In the snowy season, we like to snuggle up by the fire and listen to the old people tell mythological stories. The people in the story are both people and things; and the things in the story are things and people! In the story, a monk walks in the setting sun and suddenly turns into a cloud; and a clear stream is made of the soul of a resentful girl. Mountains, rivers, plants and people, life and death transformation, inextricable! After hearing such stories, I often dare not sleep, for fear that when I wake up, I will become a tree or a river. Although trees can attract beautiful birds and there are colorful fish in the river, I love my family more and the dogs in my yard even more!

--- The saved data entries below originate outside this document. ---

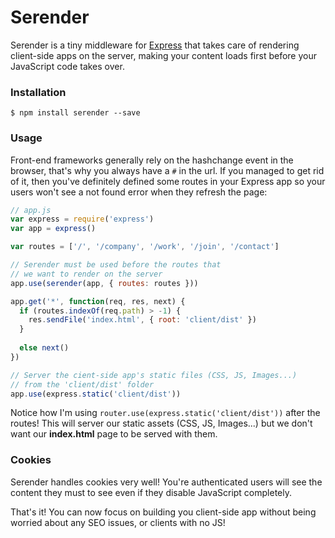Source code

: Serender
========

Serender is a tiny middleware for [Express](http://expressjs.com/) that takes care of rendering client-side apps on the server, making your content loads first before your JavaScript code takes over.

### Installation

```
$ npm install serender --save
```

### Usage

Front-end frameworks generally rely on the hashchange event in the browser, that's why you always have a ```#``` in the url. If you managed to get rid of it, then you've definitely defined some routes in your Express app so your users won't see a not found error when they refresh the page:

```javascript
// app.js
var express = require('express')
var app = express()

var routes = ['/', '/company', '/work', '/join', '/contact']

// Serender must be used before the routes that
// we want to render on the server
app.use(serender(app, { routes: routes }))

app.get('*', function(req, res, next) {
  if (routes.indexOf(req.path) > -1) {
    res.sendFile('index.html', { root: 'client/dist' })
  }
  
  else next()
})

// Server the cient-side app's static files (CSS, JS, Images...)
// from the 'client/dist' folder
app.use(express.static('client/dist'))
```

Notice how I'm using ```router.use(express.static('client/dist'))``` after the routes! This will server our static assets (CSS, JS, Images...) but we don't want our **index.html** page to be served with them.

### Cookies

Serender handles cookies very well! You're authenticated users will see the content they must to see even if they disable JavaScript completely.

That's it! You can now focus on building you client-side app without being worried about any SEO issues, or clients with no JS!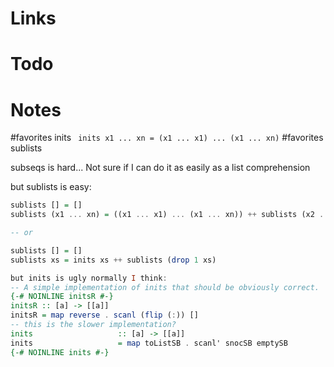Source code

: # Links
# Todo
# Notes

#favorites inits ```  inits x1 ... xn = (x1 ... x1) ... (x1 ... xn) ```
#favorites sublists

subseqs is hard... Not sure if I can do it as easily as a list comprehension

but sublists is easy:


```haskell
sublists [] = []
sublists (x1 ... xn) = ((x1 ... x1) ... (x1 ... xn)) ++ sublists (x2 ... xn)

-- or 

sublists [] = []
sublists xs = inits xs ++ sublists (drop 1 xs)

but inits is ugly normally I think:
-- A simple implementation of inits that should be obviously correct.
{-# NOINLINE initsR #-}
initsR :: [a] -> [[a]]
initsR = map reverse . scanl (flip (:)) []
-- this is the slower implementation?
inits                   :: [a] -> [[a]]
inits                   = map toListSB . scanl' snocSB emptySB
{-# NOINLINE inits #-}
```


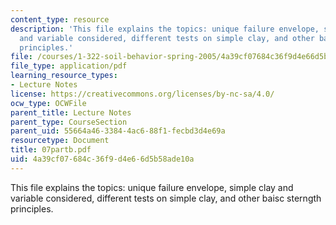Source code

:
 ```yaml
---
content_type: resource
description: 'This file explains the topics: unique failure envelope, simple clay
  and variable considered, different tests on simple clay, and other baisc sterngth
  principles.'
file: /courses/1-322-soil-behavior-spring-2005/4a39cf07684c36f9d4e66d5b58ade10a_07partb.pdf
file_type: application/pdf
learning_resource_types:
- Lecture Notes
license: https://creativecommons.org/licenses/by-nc-sa/4.0/
ocw_type: OCWFile
parent_title: Lecture Notes
parent_type: CourseSection
parent_uid: 55664a46-3384-4ac6-88f1-fecbd3d4e69a
resourcetype: Document
title: 07partb.pdf
uid: 4a39cf07-684c-36f9-d4e6-6d5b58ade10a
---
```

This file explains the topics: unique failure envelope, simple clay and variable considered, different tests on simple clay, and other baisc sterngth principles.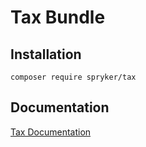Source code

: # Tax Bundle

## Installation

```
composer require spryker/tax
```

## Documentation

[Tax Documentation](https://spryker.github.io/tax/index.html)
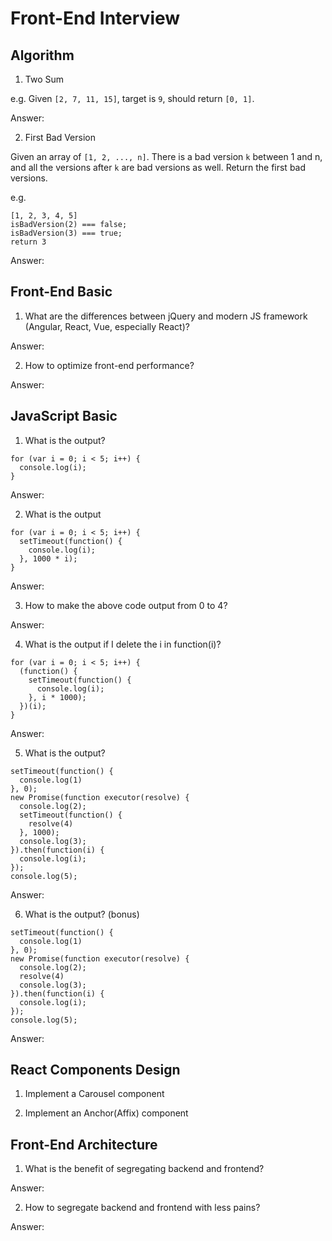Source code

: # Front-End Interview
## Algorithm
1. Two Sum

e.g.
Given `[2, 7, 11, 15]`, target is `9`, should return `[0, 1]`.

Answer:

2. First Bad Version

Given an array of `[1, 2, ..., n]`. There is a bad version `k` between 1 and n, and all the versions after `k` are bad versions as well. Return the first bad versions.

e.g.

```
[1, 2, 3, 4, 5]
isBadVersion(2) === false;
isBadVersion(3) === true;
return 3
```

Answer:

## Front-End Basic
1. What are the differences between jQuery and modern JS framework (Angular, React, Vue, especially React)?

Answer:

2. How to optimize front-end performance?

Answer:

## JavaScript Basic
1. What is the output?
```
for (var i = 0; i < 5; i++) {
  console.log(i);
}
```
Answer:

2. What is the output
```
for (var i = 0; i < 5; i++) {
  setTimeout(function() {
    console.log(i);
  }, 1000 * i);
}
```
Answer:

3. How to make the above code output from 0 to 4?

Answer:

4. What is the output if I delete the i in function(i)?
```
for (var i = 0; i < 5; i++) {
  (function() {
    setTimeout(function() {
      console.log(i);
    }, i * 1000);
  })(i);
}
```
Answer:

5. What is the output?
```
setTimeout(function() {
  console.log(1)
}, 0);
new Promise(function executor(resolve) {
  console.log(2);
  setTimeout(function() {
    resolve(4)
  }, 1000);
  console.log(3);
}).then(function(i) {
  console.log(i);
});
console.log(5);
```
Answer:

6. What is the output? (bonus)
```
setTimeout(function() {
  console.log(1)
}, 0);
new Promise(function executor(resolve) {
  console.log(2);
  resolve(4)
  console.log(3);
}).then(function(i) {
  console.log(i);
});
console.log(5);
```
Answer:

## React Components Design
1. Implement a Carousel component

2. Implement an Anchor(Affix) component 

## Front-End Architecture
1. What is the benefit of segregating backend and frontend?

Answer:

2. How to segregate backend and frontend with less pains?

Answer:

When the spring wind breaks the wings of snowflakes, the river that has been frozen for a winter opens! The snow melts, and this mythical story ends. People don't have to live in houses and spend the winter with stories. Everyone rushed to the forest to collect everything that could be eaten, wild vegetables and wild fruits, fungus mushrooms, and even flowers. A child who grew up in the mountains recognized nature when he flipped through nature's calendar with his feet. We know how to avoid the attack of the wasp when picking flowers, and we do not sweep its excitement; when we go to the riverbank to collect stinky plums, we know how to strike the iron bucket with the head of the sickle to drive away the gluttonous bear; we know how to throw the snake away when we encounter it; we know how to burn them away with red cigarette butts if we are attached to ticks when we return from the mountains.